I had mentioned before that the washers present the visitant with only two wash-cycle lengths, whereas the dryers permit him/her the option of paying for multiple 10-minute increments. I think it's telling that the washers and folding tables are arranged to form an arrow pointing at the dryers: I think it's our sense of things that in the normal course of living (apart from moments of crisis) it's the accretion of choices freely made from a range of options that amalgamate into something called "us." I think it equally significant that, until I actually counted them, I thought the Center had more dryers than washers. That accretion seeming to have more significance for us is, in the end, illusory. It is more likely that the Center's topography suggests that that accretion's significance is balanced by the choices we make when we have, or sense we have, fewer options, even if we tend to be more focused on those matters over which we have more say.

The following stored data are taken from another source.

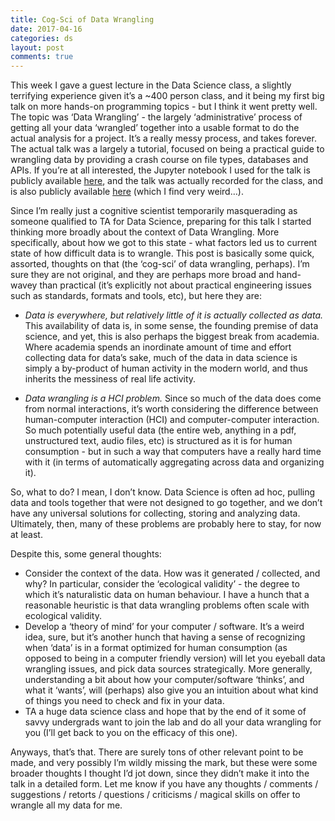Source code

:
 ```yaml
---
title: Cog-Sci of Data Wrangling
date: 2017-04-16
categories: ds
layout: post
comments: true
---
```


This week I gave a guest lecture in the Data Science class, a slightly terrifying experience given it’s a ~400 person class, and it being my first big talk on more hands-on programming topics - but I think it went pretty well. The topic was ‘Data Wrangling’ - the largely ‘administrative’ process of getting all your data ‘wrangled’ together into a usable format to do the actual analysis for a project. It’s a really messy process, and takes forever. The actual talk was a largely a tutorial, focused on being a practical guide to wrangling data by providing a crash course on file types, databases and APIs. If you’re at all interested, the Jupyter notebook I used for the talk is publicly available [here](https://github.com/COGS108/DataWrangling), and the talk was actually recorded for the class, and is also publicly available [here](https://podcast.ucsd.edu/podcasts/default.aspx?PodcastId=4122&l=6&v=1) (which I find very weird…).

Since I’m really just a cognitive scientist temporarily masquerading as someone qualified to TA for Data Science, preparing for this talk I started thinking more broadly about the context of Data Wrangling. More specifically, about how we got to this state - what factors led us to current state of how difficult data is to wrangle. This post is basically some quick, assorted, thoughts on that (the ‘cog-sci’ of data wrangling, perhaps). I’m sure they are not original, and they are perhaps more broad and hand-wavey than practical (it’s explicitly not about practical engineering issues such as standards, formats and tools, etc), but here they are:

- *Data is everywhere, but relatively little of it is actually collected as data.* This availability of data is, in some sense, the founding premise of data science, and yet, this is also perhaps the biggest break from academia. Where academia spends an inordinate amount of time and effort collecting data for data’s sake, much of the data in data science is simply a by-product of human activity in the modern world, and thus inherits the messiness of real life activity.

- *Data wrangling is a HCI problem.* Since so much of the data does come from normal interactions, it’s worth considering the difference between human-computer interaction (HCI) and computer-computer interaction. So much potentially useful data (the entire web, anything in a pdf, unstructured text, audio files, etc) is structured as it is for human consumption - but in such a way that computers have a really hard time with it (in terms of automatically aggregating across data and organizing it).

So, what to do?
I mean, I don’t know. Data Science is often ad hoc, pulling data and tools together that were not designed to go together, and we don’t have any universal solutions for collecting, storing and analyzing data. Ultimately, then, many of these problems are probably here to stay, for now at least.

Despite this, some general thoughts:
- Consider the context of the data. How was it generated / collected, and why? In particular, consider the ‘ecological validity’ - the degree to which it’s naturalistic data on human behaviour. I have a hunch that a reasonable heuristic is that data wrangling problems often scale with ecological validity.
- Develop a ‘theory of mind’ for your computer / software. It’s a weird idea, sure, but it’s another hunch that having a sense of recognizing when ‘data’ is in a format optimized for human consumption (as opposed to being in a computer friendly version) will let you eyeball data wrangling issues, and pick data sources strategically. More generally, understanding a bit about how your computer/software ‘thinks’, and what it ‘wants’, will (perhaps) also give you an intuition about what kind of things you need to check and fix in your data.
- TA a huge data science class and hope that by the end of it some of savvy undergrads want to join the lab and do all your data wrangling for you (I’ll get back to you on the efficacy of this one).

Anyways, that’s that. There are surely tons of other relevant point to be made, and very possibly I’m wildly missing the mark, but these were some broader thoughts I thought I’d jot down, since they didn’t make it into the talk in a detailed form. Let me know if you have any thoughts / comments / suggestions / retorts / questions / criticisms / magical skills on offer to wrangle all my data for me.
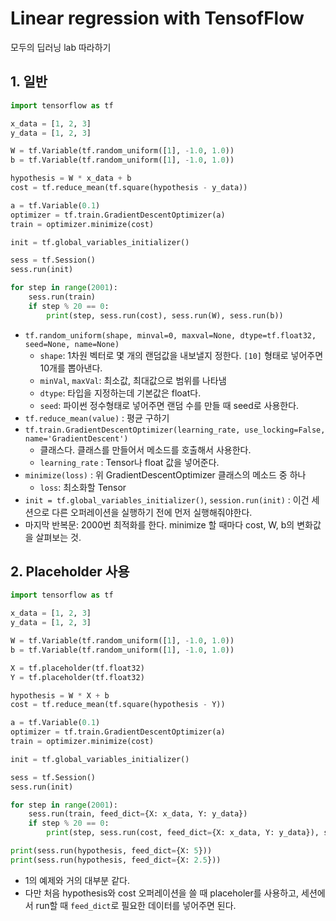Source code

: # Linear regression with TensofFlow

모두의 딥러닝 lab 따라하기

## 1. 일반

```py
import tensorflow as tf

x_data = [1, 2, 3]
y_data = [1, 2, 3]

W = tf.Variable(tf.random_uniform([1], -1.0, 1.0))
b = tf.Variable(tf.random_uniform([1], -1.0, 1.0))

hypothesis = W * x_data + b
cost = tf.reduce_mean(tf.square(hypothesis - y_data))

a = tf.Variable(0.1)
optimizer = tf.train.GradientDescentOptimizer(a)
train = optimizer.minimize(cost)

init = tf.global_variables_initializer()

sess = tf.Session()
sess.run(init)

for step in range(2001):
    sess.run(train)
    if step % 20 == 0:
        print(step, sess.run(cost), sess.run(W), sess.run(b))
```

- `tf.random_uniform(shape, minval=0, maxval=None, dtype=tf.float32, seed=None, name=None)`
    + `shape`: 1차원 벡터로 몇 개의 랜덤값을 내보낼지 정한다. `[10]` 형태로 넣어주면 10개를 뽑아낸다.
    + `minVal`, `maxVal`: 최소값, 최대값으로 범위를 나타냄
    + `dtype`: 타입을 지정하는데 기본값은 float다.
    + `seed`: 파이썬 정수형태로 넣어주면 랜덤 수를 만들 때 seed로 사용한다.
- `tf.reduce_mean(value)` : 평균 구하기
- `tf.train.GradientDescentOptimizer(learning_rate, use_locking=False, name='GradientDescent')`
    + 클래스다. 클래스를 만들어서 메소드를 호출해서 사용한다.
    + `learning_rate` : Tensor나 float 값을 넣어준다.
- `minimize(loss)` : 위 GradientDescentOptimizer 클래스의 메소드 중 하나
    + `loss`: 최소화할 Tensor
- `init = tf.global_variables_initializer()`, `session.run(init)` : 이건 세션으로 다른 오퍼레이션을 실행하기 전에 먼저 실행해줘야한다.
- 마지막 반복문: 2000번 최적화를 한다. minimize 할 때마다 cost, W, b의 변화값을 살펴보는 것.

## 2. Placeholder 사용

```py
import tensorflow as tf

x_data = [1, 2, 3]
y_data = [1, 2, 3]

W = tf.Variable(tf.random_uniform([1], -1.0, 1.0))
b = tf.Variable(tf.random_uniform([1], -1.0, 1.0))

X = tf.placeholder(tf.float32)
Y = tf.placeholder(tf.float32)

hypothesis = W * X + b
cost = tf.reduce_mean(tf.square(hypothesis - Y))

a = tf.Variable(0.1)
optimizer = tf.train.GradientDescentOptimizer(a)
train = optimizer.minimize(cost)

init = tf.global_variables_initializer()

sess = tf.Session()
sess.run(init)

for step in range(2001):
    sess.run(train, feed_dict={X: x_data, Y: y_data})
    if step % 20 == 0:
        print(step, sess.run(cost, feed_dict={X: x_data, Y: y_data}), sess.run(W), sess.run(b))

print(sess.run(hypothesis, feed_dict={X: 5}))
print(sess.run(hypothesis, feed_dict={X: 2.5}))
```

- 1의 예제와 거의 대부분 같다.
- 다만 처음 hypothesis와 cost 오퍼레이션을 쓸 때 placeholer를 사용하고, 세션에서 run할 때 `feed_dict`로 필요한 데이터를 넣어주면 된다.
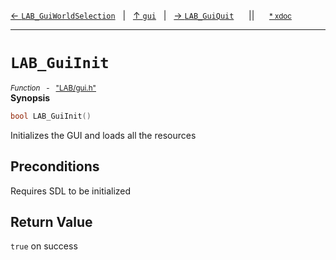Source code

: [&#8592; `LAB_GuiWorldSelection`](LAB--gui--lab_guiworldselection.md)&nbsp;&nbsp;&nbsp;|&nbsp;&nbsp;&nbsp;[&#8593; `gui`](LAB--gui.md)&nbsp;&nbsp;&nbsp;|&nbsp;&nbsp;&nbsp;[&#8594; `LAB_GuiQuit`](LAB--gui--lab_guiquit.md)&nbsp;&nbsp;&nbsp;&nbsp;&nbsp;&nbsp;||&nbsp;&nbsp;&nbsp;&nbsp;&nbsp;&nbsp;<small>[\* xdoc](../xdoc/LAB/gui.xmd#L30)</small>
***

# `LAB_GuiInit`
<small>*Function* &nbsp; - &nbsp; ["LAB/gui.h"](../include/LAB/gui.h)</small>  
**Synopsis**

```cpp
bool LAB_GuiInit()
```

Initializes the GUI and loads all the resources

## Preconditions

Requires SDL to be initialized

## Return Value

`true` on success


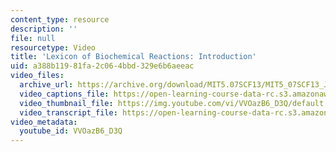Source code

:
 ```yaml
---
content_type: resource
description: ''
file: null
resourcetype: Video
title: 'Lexicon of Biochemical Reactions: Introduction'
uid: a388b119-81fa-2c06-4bbd-329e6b6aeeac
video_files:
  archive_url: https://archive.org/download/MIT5.07SCF13/MIT5_07SCF13_JoAnne_Intro_300k.mp4
  video_captions_file: https://open-learning-course-data-rc.s3.amazonaws.com/5-07sc-biological-chemistry-i-fall-2013/d456924e7385594f86dd9b1f2b4d9942_VVOazB6_D3Q.vtt
  video_thumbnail_file: https://img.youtube.com/vi/VVOazB6_D3Q/default.jpg
  video_transcript_file: https://open-learning-course-data-rc.s3.amazonaws.com/5-07sc-biological-chemistry-i-fall-2013/08ddff58982a358364f655d1ee875ece_VVOazB6_D3Q.pdf
video_metadata:
  youtube_id: VVOazB6_D3Q
---
```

At the center of the Center, as mentioned, are the back-to-back folding tables. Folding and hanging, it goes without saying, are the endgame of Clothes care, the narrow neck at the center of the hourglass. With washing and drying, we guess-and-gosh our way through the process: This feels like a Super load; that load should take 50 minutes to dry. At the folding table we assess the results of guess-and-gosh: we tally; we come across the results of oversights that now, in retrospect, our work nearly done, we wish we could rectify but now can do nothing but curse our luck or shrug our shoulders; we pledge to amend our Caring next time. Even though the table serves as the shaft of the arrow that points toward the dryers, it is in fact the axis of the space of the Center. It is the site of recognition of sins of (c)omission and the site of communion with that for which we've come to the Center in the first place.

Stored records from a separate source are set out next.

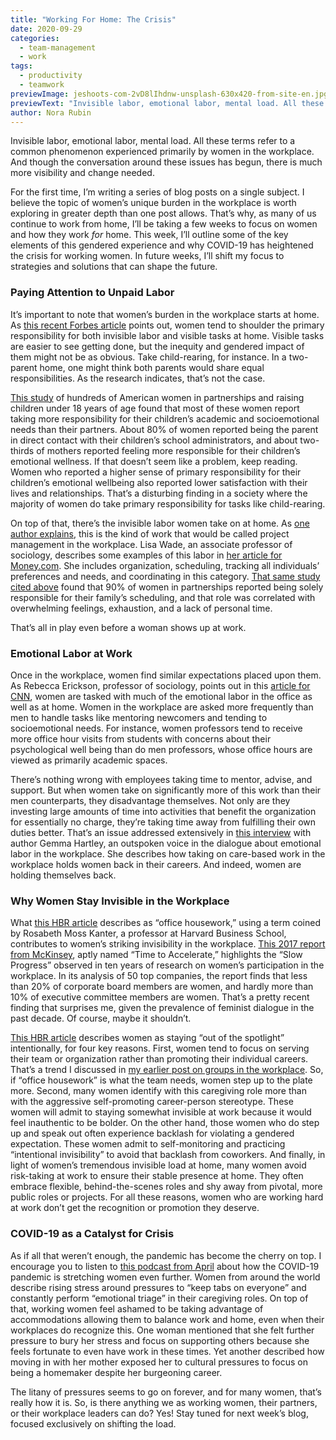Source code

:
 ```yaml
---
title: "Working For Home: The Crisis"
date: 2020-09-29
categories:
  - team-management
  - work
tags:
  - productivity
  - teamwork
previewImage: jeshoots-com-2vD8lIhdnw-unsplash-630x420-from-site-en.jpg
previewText: "Invisible labor, emotional labor, mental load. All these terms refer to a common phenomenon experienced primarily by women in the workplace. And though the conversation around these issues has begun, there is much more visibility and change needed."
author: Nora Rubin
---
```

Invisible labor, emotional labor, mental load. All these terms refer to a common phenomenon experienced primarily by women in the workplace. And though the conversation around these issues has begun, there is much more visibility and change needed.

For the first time, I’m writing a series of blog posts on a single subject. I believe the topic of women’s unique burden in the workplace is worth exploring in greater depth than one post allows. That’s why, as many of us continue to work from home, I’ll be taking a few weeks to focus on women and how they work _for_ home. This week, I’ll outline some of the key elements of this gendered experience and why COVID-19 has heightened the crisis for working women. In future weeks, I’ll shift my focus to strategies and solutions that can shape the future.

### **Paying Attention to Unpaid Labor**

It’s important to note that women’s burden in the workplace starts at home. As [this recent Forbes article](https://www.forbes.com/sites/civicnation/2020/04/08/womens-new-pandemic-related-realities-magnify-the-inequities-in-our-systems-and-families/#696059f31ef7) points out, women tend to shoulder the primary responsibility for both invisible labor and visible tasks at home. Visible tasks are easier to see getting done, but the inequity and gendered impact of them might not be as obvious. Take child-rearing, for instance. In a two-parent home, one might think both parents would share equal responsibilities. As the research indicates, that’s not the case.

[This study](https://www.sciencedaily.com/releases/2019/01/190122092857.htm) of hundreds of American women in partnerships and raising children under 18 years of age found that most of these women report taking more responsibility for their children’s academic and socioemotional needs than their partners. About 80% of women reported being the parent in direct contact with their children’s school administrators, and about two-thirds of mothers reported feeling more responsible for their children’s emotional wellness. If that doesn’t seem like a problem, keep reading. Women who reported a higher sense of primary responsibility for their children’s emotional wellbeing also reported lower satisfaction with their lives and relationships. That’s a disturbing finding in a society where the majority of women do take primary responsibility for tasks like child-rearing.

On top of that, there’s the invisible labor women take on at home. As [one author explains](https://www.forbes.com/sites/rachelcarrell/2019/08/15/lets-share-womens-mental-load/#3430435a6bd6), this is the kind of work that would be called project management in the workplace. Lisa Wade, an associate professor of sociology, describes some examples of this labor in [her article for Money.com](https://money.com/women-work-home-gender-gap/). She includes organization, scheduling, tracking all individuals’ preferences and needs, and coordinating in this category. [That same study cited above](https://www.sciencedaily.com/releases/2019/01/190122092857.htm) found that 90% of women in partnerships reported being solely responsible for their family’s scheduling, and that role was correlated with overwhelming feelings, exhaustion, and a lack of personal time.

That’s all in play even before a woman shows up at work.

### **Emotional Labor at Work**

Once in the workplace, women find similar expectations placed upon them. As Rebecca Erickson, professor of sociology, points out in this [article for CNN](https://money.cnn.com/2017/10/18/pf/women-emotional-labor/index.html), women are tasked with much of the emotional labor in the office as well as at home. Women in the workplace are asked more frequently than men to handle tasks like mentoring newcomers and tending to socioemotional needs. For instance, women professors tend to receive more office hour visits from students with concerns about their psychological well being than do men professors, whose office hours are viewed as primarily academic spaces.

There’s nothing wrong with employees taking time to mentor, advise, and support. But when women take on significantly more of this work than their men counterparts, they disadvantage themselves. Not only are they investing large amounts of time into activities that benefit the organization for essentially no charge, they’re taking time away from fulfilling their own duties better. That’s an issue addressed extensively in [this interview](https://www.forbes.com/sites/melodywilding/2018/06/06/dont-be-the-office-mom-how-emotional-labor-affects-womens-careers/#6c4fad021103) with author Gemma Hartley, an outspoken voice in the dialogue about emotional labor in the workplace. She describes how taking on care-based work in the workplace holds women back in their careers. And indeed, women are holding themselves back.

### **Why Women Stay Invisible in the Workplace**

What [this HBR article](https://hbr.org/2015/04/office-housework-gets-in-womens-way) describes as “office housework,” using a term coined by Rosabeth Moss Kanter, a professor at Harvard Business School, contributes to women’s striking invisibility in the workplace. [This 2017 report from McKinsey](https://www.mckinsey.com/~/media/mckinsey/featured%20insights/women%20matter/women%20matter%20ten%20years%20of%20insights%20on%20the%20importance%20of%20gender%20diversity/women-matter-time-to-accelerate-ten-years-of-insights-into-gender-diversity.pdf), aptly named “Time to Accelerate,” highlights the “Slow Progress” observed in ten years of research on women’s participation in the workplace. In its analysis of 50 top companies, the report finds that less than 20% of corporate board members are women, and hardly more than 10% of executive committee members are women. That’s a pretty recent finding that surprises me, given the prevalence of feminist dialogue in the past decade. Of course, maybe it shouldn’t.

[This HBR article](https://hbr.org/2018/08/why-women-stay-out-of-the-spotlight-at-work) describes women as staying “out of the spotlight” intentionally, for four key reasons. First, women tend to focus on serving their team or organization rather than promoting their individual careers. That’s a trend I discussed in [my earlier post on groups in the workplace](https://pyrus.com/en/blog/solitude-or-collaboration-productivity-in-individuals-and-groups). So, if “office housework” is what the team needs, women step up to the plate more. Second, many women identify with this caregiving role more than with the aggressive self-promoting career-person stereotype. These women will admit to staying somewhat invisible at work because it would feel inauthentic to be bolder. On the other hand, those women who do step up and speak out often experience backlash for violating a gendered expectation. These women admit to self-monitoring and practicing “intentional invisibility” to avoid that backlash from coworkers. And finally, in light of women’s tremendous invisible load at home, many women avoid risk-taking at work to ensure their stable presence at home. They often embrace flexible, behind-the-scenes roles and shy away from pivotal, more public roles or projects. For all these reasons, women who are working hard at work don’t get the recognition or promotion they deserve.

### **COVID-19 as a Catalyst for Crisis**

As if all that weren’t enough, the pandemic has become the cherry on top. I encourage you to listen to [this podcast from April](https://hbr.org/podcast/2020/04/were-beyond-stretched) about how the COVID-19 pandemic is stretching women even further. Women from around the world describe rising stress around pressures to “keep tabs on everyone” and constantly perform “emotional triage” in their caregiving roles. On top of that, working women feel ashamed to be taking advantage of accommodations allowing them to balance work and home, even when their workplaces do recognize this. One woman mentioned that she felt further pressure to bury her stress and focus on supporting others because she feels fortunate to even have work in these times. Yet another described how moving in with her mother exposed her to cultural pressures to focus on being a homemaker despite her burgeoning career.

The litany of pressures seems to go on forever, and for many women, that’s really how it is. So, is there anything we as working women, their partners, or their workplace leaders can do? Yes! Stay tuned for next week’s blog, focused exclusively on shifting the load.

The table is the embodiment of the Center's--and Time's--yin and yang. It is the terminus and so embodies Time's linear quality. Yet while standing there folding, one cannot help but think, "Next week, give or take--probably take--I'll be here again," and be reminded of the coming resumption of the Cycle.

Technorati tags:
,

5 comments:

Steph McCarty said...

Hey John B.,
Received your comment on my Rubrics Twist blog and I would be honored to have a link on your page. I plan on linking up to your page as well. Thanks for reading!
Steph

fearful_syzygy said...

the plot hard to follow
the text obscured
in the folds of sheets
slowly gathering the stains
of seasons spent lying there
red and brown
like leaves fallen
the colors of an eternal cycle
fading with the
wash cycle
and the rinse cycle
again an unfamiliar smell
like my name misspelled
or misspoken
a cycle broken

John B. said...

Steph, welcome and thank you. I hope you'll return from time to time.

F_S, thanks for the poem. Yours, I assume?

fearful_syzygy said...

No, actually it's a bit from 'The Slant' by Ani DiFranco.

Raminagrobis said...

If it had been his own, he never would have spelled 'color' that way.

It is quite good, though. Ani DiFranco you say? I might have to check her out.

She's not like Tori Amos is she?

I like this series of posts. I especially liked the Dr Faustus comparison. And we bloggers won't even get near Helen of Troy for our troubles. Oh what a world!